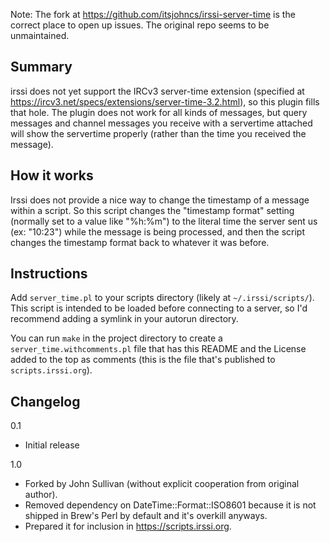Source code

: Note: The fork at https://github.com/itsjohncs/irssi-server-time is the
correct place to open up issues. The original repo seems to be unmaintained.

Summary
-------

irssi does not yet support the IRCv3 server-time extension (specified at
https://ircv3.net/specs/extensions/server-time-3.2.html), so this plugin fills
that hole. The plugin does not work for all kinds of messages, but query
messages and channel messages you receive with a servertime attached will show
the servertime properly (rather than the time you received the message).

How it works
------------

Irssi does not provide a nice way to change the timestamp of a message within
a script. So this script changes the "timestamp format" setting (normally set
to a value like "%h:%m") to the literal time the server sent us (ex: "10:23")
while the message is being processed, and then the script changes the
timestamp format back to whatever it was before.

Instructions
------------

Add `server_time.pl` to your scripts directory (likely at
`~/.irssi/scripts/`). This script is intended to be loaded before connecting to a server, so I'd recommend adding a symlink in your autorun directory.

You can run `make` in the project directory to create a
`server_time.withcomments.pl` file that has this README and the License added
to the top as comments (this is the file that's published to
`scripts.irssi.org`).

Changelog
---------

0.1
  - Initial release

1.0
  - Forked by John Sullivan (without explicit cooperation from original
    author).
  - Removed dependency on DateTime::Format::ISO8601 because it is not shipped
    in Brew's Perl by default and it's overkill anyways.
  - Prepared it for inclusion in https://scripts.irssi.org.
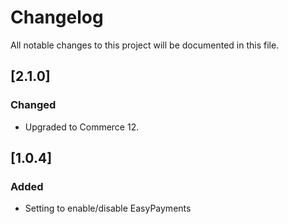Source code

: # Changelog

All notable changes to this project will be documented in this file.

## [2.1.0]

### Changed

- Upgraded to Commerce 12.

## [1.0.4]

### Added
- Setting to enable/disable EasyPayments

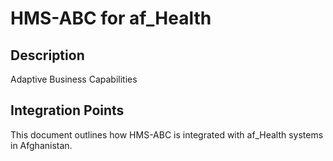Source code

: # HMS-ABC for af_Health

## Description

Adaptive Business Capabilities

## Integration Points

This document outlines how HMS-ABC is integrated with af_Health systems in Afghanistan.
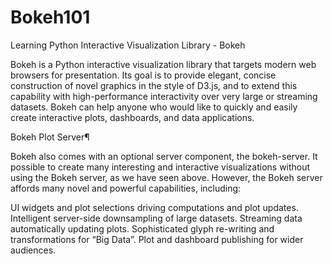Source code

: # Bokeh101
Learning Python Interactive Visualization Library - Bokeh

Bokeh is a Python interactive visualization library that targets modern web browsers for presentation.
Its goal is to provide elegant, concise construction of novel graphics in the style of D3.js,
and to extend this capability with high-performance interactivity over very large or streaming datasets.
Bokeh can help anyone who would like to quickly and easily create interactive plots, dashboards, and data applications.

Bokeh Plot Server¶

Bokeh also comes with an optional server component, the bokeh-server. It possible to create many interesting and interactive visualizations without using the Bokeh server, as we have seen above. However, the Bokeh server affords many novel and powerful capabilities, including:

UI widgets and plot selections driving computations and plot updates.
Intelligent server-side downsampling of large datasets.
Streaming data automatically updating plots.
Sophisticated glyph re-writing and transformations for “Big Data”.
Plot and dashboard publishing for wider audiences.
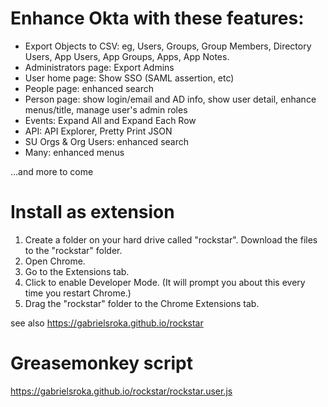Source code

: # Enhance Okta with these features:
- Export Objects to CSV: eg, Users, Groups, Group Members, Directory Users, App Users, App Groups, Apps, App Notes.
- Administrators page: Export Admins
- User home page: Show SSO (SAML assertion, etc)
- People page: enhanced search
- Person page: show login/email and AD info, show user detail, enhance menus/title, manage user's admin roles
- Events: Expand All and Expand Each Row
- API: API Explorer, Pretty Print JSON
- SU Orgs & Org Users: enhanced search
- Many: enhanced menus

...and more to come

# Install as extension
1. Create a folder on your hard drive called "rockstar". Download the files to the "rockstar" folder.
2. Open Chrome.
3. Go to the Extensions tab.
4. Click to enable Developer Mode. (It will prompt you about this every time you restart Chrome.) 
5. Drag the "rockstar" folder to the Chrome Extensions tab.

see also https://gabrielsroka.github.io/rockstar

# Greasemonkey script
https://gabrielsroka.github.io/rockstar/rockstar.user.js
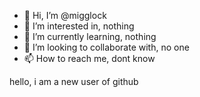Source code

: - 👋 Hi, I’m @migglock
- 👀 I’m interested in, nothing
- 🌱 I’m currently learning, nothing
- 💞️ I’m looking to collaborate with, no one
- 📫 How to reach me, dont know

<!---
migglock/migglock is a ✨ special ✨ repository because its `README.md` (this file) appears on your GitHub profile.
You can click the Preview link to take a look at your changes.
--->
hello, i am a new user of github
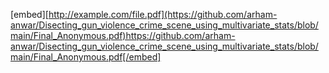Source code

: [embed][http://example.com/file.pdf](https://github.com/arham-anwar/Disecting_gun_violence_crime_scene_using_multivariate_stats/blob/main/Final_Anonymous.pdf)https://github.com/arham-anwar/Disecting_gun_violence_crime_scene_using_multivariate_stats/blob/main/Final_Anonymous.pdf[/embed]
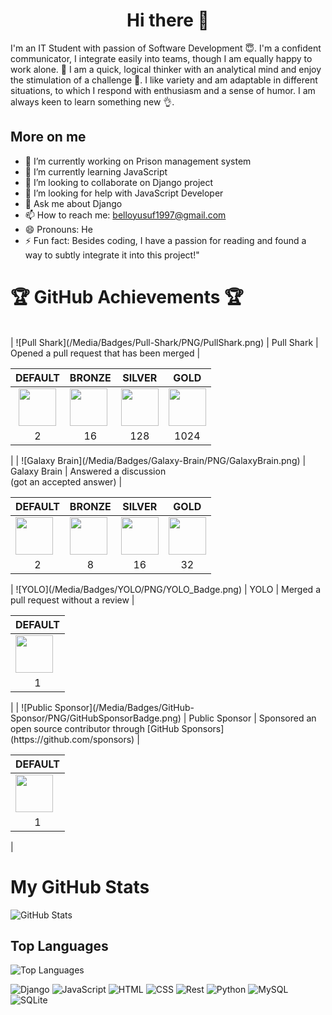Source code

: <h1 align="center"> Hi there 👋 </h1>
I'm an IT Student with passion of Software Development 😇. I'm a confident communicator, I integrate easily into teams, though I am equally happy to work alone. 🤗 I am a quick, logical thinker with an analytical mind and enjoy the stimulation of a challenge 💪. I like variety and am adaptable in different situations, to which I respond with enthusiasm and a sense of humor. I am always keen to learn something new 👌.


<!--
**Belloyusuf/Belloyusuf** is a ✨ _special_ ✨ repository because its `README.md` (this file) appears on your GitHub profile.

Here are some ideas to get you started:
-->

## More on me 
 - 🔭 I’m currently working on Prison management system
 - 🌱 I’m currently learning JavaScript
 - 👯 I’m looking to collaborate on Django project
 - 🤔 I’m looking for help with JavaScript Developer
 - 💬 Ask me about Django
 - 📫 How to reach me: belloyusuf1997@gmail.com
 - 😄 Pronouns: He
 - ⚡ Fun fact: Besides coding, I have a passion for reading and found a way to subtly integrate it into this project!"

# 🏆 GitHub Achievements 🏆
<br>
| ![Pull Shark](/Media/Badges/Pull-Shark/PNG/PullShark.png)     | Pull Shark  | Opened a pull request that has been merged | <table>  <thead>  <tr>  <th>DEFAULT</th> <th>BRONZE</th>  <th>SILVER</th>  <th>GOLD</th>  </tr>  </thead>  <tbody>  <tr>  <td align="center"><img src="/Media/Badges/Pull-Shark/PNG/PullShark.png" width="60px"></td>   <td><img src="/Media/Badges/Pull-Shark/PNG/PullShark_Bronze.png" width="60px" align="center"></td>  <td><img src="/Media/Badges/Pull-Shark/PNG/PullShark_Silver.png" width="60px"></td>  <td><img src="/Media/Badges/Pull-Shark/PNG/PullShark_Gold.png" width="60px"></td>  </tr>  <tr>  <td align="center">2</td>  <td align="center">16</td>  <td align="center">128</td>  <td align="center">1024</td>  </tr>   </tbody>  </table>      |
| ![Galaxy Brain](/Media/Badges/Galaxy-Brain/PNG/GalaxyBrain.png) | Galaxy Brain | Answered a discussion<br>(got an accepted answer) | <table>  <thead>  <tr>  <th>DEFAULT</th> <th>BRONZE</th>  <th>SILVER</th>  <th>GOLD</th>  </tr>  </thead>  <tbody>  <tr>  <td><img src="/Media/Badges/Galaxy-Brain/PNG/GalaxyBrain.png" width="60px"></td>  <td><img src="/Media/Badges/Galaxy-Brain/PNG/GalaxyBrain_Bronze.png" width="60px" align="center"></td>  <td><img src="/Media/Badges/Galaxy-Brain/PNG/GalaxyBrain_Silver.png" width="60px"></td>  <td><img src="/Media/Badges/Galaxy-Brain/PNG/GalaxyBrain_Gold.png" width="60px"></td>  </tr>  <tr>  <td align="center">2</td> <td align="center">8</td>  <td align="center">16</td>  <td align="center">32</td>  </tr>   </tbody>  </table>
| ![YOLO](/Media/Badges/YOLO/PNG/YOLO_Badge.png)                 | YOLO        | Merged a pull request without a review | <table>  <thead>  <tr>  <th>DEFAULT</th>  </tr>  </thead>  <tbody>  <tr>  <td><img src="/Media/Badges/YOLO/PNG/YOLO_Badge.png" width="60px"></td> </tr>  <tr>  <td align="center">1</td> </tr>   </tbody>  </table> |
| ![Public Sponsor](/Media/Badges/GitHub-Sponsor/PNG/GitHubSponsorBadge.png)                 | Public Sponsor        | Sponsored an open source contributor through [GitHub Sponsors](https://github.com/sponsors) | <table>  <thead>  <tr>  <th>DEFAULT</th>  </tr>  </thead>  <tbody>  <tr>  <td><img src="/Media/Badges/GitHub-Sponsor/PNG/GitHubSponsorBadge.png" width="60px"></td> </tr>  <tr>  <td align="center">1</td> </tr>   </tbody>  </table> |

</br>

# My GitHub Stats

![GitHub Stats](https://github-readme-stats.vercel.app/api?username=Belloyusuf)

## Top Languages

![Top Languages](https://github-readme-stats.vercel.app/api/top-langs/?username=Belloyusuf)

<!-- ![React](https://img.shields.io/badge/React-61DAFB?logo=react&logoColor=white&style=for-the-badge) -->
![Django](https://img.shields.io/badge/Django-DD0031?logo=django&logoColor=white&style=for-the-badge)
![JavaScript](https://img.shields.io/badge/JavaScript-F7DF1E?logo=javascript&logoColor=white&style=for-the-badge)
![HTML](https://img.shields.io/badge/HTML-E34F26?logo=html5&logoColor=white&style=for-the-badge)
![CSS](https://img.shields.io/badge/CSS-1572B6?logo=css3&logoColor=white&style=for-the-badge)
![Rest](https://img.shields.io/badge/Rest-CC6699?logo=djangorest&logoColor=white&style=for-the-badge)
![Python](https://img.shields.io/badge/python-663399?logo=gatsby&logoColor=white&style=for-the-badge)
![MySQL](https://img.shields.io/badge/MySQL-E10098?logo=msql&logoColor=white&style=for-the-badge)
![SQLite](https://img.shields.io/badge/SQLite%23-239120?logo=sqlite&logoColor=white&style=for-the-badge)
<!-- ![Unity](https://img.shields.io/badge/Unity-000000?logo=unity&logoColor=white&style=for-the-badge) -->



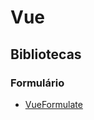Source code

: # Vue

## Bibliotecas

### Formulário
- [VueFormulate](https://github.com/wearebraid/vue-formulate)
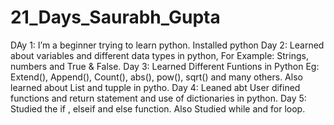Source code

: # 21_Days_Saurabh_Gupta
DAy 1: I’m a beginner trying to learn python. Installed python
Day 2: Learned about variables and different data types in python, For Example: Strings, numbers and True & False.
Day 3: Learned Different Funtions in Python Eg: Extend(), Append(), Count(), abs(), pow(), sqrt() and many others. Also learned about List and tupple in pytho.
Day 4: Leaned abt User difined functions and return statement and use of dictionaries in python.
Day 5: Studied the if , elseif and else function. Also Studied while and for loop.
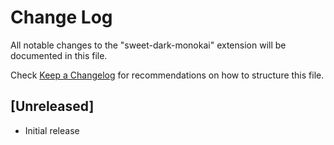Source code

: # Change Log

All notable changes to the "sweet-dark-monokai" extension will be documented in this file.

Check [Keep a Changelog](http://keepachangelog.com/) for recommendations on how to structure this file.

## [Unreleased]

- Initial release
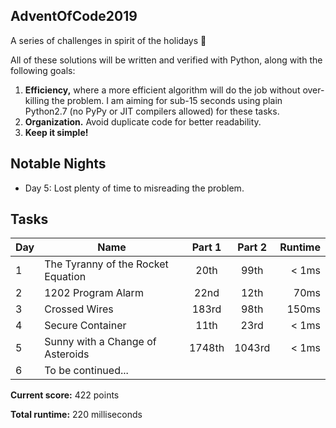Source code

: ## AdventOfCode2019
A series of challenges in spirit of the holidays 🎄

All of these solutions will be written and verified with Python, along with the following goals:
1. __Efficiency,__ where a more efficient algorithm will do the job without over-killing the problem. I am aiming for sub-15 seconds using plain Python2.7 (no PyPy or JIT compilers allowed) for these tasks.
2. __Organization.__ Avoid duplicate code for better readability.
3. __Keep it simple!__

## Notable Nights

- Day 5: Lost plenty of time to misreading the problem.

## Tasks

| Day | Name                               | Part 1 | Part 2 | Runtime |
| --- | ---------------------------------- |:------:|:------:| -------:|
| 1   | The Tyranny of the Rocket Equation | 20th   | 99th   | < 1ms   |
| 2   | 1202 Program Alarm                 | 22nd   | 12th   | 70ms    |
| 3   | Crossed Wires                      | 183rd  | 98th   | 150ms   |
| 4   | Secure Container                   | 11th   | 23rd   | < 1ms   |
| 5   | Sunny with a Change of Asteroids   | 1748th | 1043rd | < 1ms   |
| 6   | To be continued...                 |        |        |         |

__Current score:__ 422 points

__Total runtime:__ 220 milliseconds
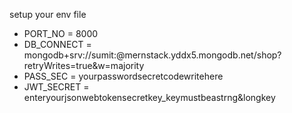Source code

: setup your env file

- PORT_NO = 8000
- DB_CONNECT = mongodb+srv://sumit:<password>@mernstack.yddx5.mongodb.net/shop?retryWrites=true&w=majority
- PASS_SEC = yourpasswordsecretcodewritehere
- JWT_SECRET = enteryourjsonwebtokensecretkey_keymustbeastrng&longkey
☆ ☆ ☆ ☆ ☆ ☆ ☆
Copy nothing but the lines from the start of the entries through the line with "that hole. The". Write them out exactly, without pictures.

Source code

: Note: The fork at https://github.com/itsjohncs/irssi-server-time is the
correct place to open up issues. The original repo seems to be unmaintained.

Summary
-------

irssi does not yet support the IRCv3 server-time extension (specified at
https://ircv3.net/specs/extensions/server-time-3.2.html), so this plugin fills
that hole. The plugin does not work for all kinds of messages, but query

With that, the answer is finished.